━━━ Given records ━━━
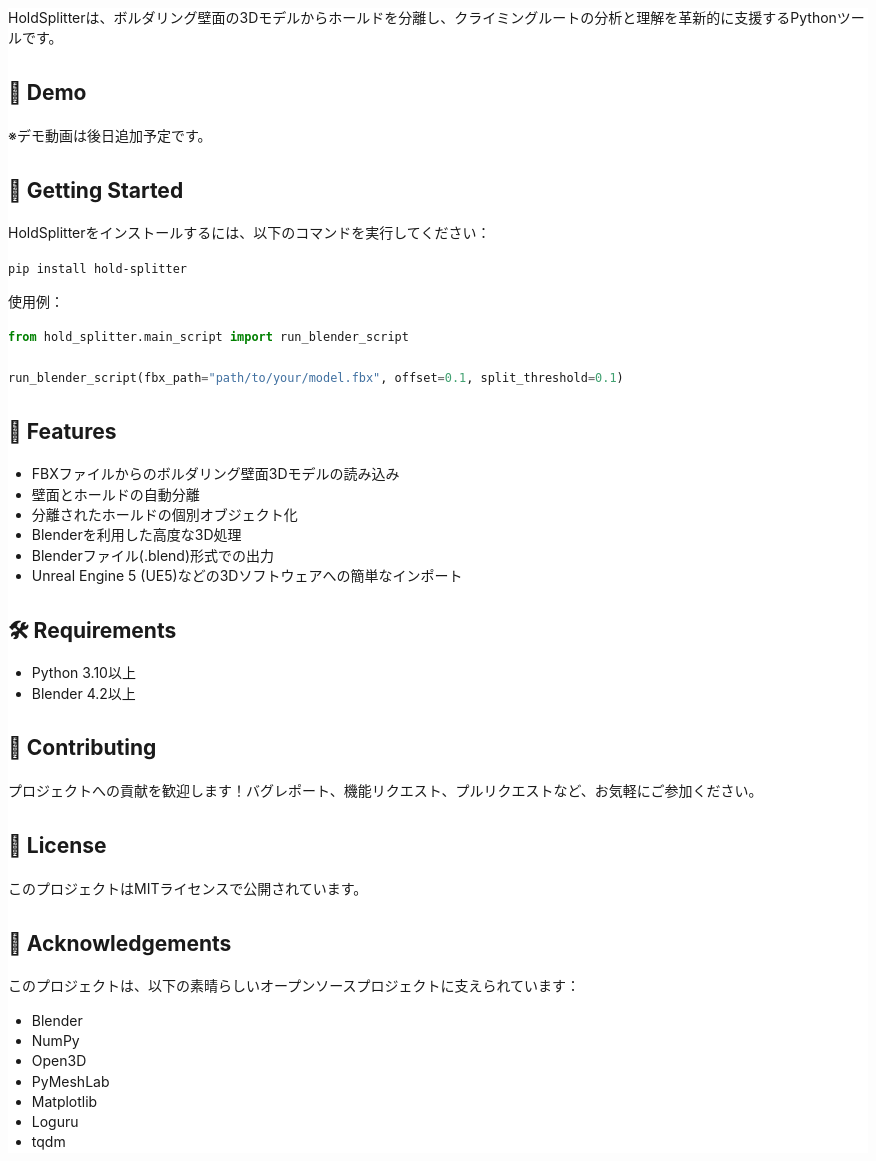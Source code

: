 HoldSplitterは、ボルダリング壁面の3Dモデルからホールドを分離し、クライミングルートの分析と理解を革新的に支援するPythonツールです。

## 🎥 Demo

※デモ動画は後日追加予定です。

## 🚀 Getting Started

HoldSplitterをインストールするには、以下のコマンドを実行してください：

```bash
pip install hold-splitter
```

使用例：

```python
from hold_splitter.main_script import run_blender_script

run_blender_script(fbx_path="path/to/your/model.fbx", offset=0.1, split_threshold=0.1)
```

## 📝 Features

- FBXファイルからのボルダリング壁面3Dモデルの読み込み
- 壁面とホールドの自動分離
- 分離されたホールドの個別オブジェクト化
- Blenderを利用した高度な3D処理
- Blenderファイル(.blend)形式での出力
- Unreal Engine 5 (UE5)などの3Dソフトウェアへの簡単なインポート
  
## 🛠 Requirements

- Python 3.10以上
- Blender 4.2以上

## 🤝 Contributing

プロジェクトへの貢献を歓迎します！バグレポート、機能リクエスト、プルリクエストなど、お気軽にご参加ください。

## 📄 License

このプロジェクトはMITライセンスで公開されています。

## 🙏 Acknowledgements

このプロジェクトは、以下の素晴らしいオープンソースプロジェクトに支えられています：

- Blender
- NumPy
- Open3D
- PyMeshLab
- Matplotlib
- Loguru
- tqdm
━━━
━━━ Given records ━━━
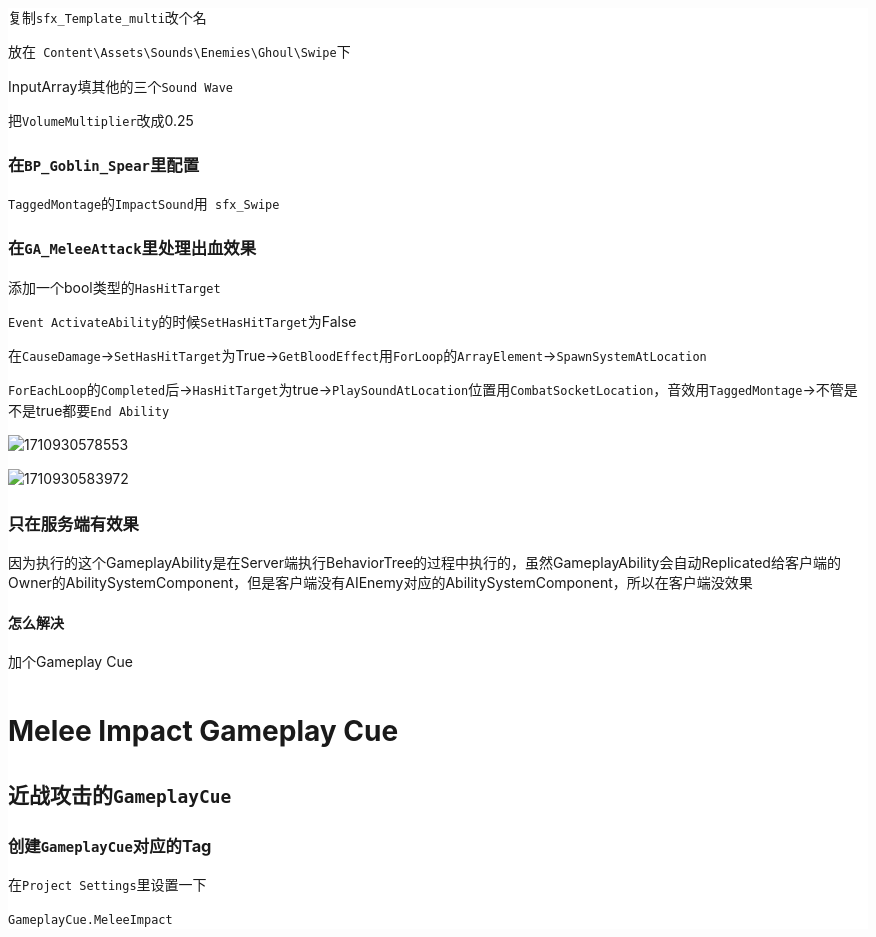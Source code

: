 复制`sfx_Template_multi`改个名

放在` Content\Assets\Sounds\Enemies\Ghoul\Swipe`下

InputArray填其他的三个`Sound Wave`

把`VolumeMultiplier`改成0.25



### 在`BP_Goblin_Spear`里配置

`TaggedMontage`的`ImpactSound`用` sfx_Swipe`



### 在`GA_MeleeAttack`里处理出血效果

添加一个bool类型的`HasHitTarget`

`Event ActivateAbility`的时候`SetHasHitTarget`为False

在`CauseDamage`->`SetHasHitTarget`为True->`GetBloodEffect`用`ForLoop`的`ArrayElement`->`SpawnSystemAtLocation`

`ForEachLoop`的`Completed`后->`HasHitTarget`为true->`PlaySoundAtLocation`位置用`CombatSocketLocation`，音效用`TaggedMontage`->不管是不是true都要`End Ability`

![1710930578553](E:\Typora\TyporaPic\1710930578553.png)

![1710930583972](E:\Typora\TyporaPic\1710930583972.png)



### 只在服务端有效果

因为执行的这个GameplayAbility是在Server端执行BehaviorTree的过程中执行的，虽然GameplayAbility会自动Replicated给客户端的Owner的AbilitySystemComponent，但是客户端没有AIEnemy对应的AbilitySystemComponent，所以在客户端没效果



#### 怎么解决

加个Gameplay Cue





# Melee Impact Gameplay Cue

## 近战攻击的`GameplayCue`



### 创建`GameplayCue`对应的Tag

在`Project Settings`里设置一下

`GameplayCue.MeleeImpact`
━━━
Pull out all lines from the entries above in which the word "TyporaPic" appears.

> [Answer to this task]
![1710930578553](E:\Typora\TyporaPic\1710930578553.png)
![1710930583972](E:\Typora\TyporaPic\1710930583972.png)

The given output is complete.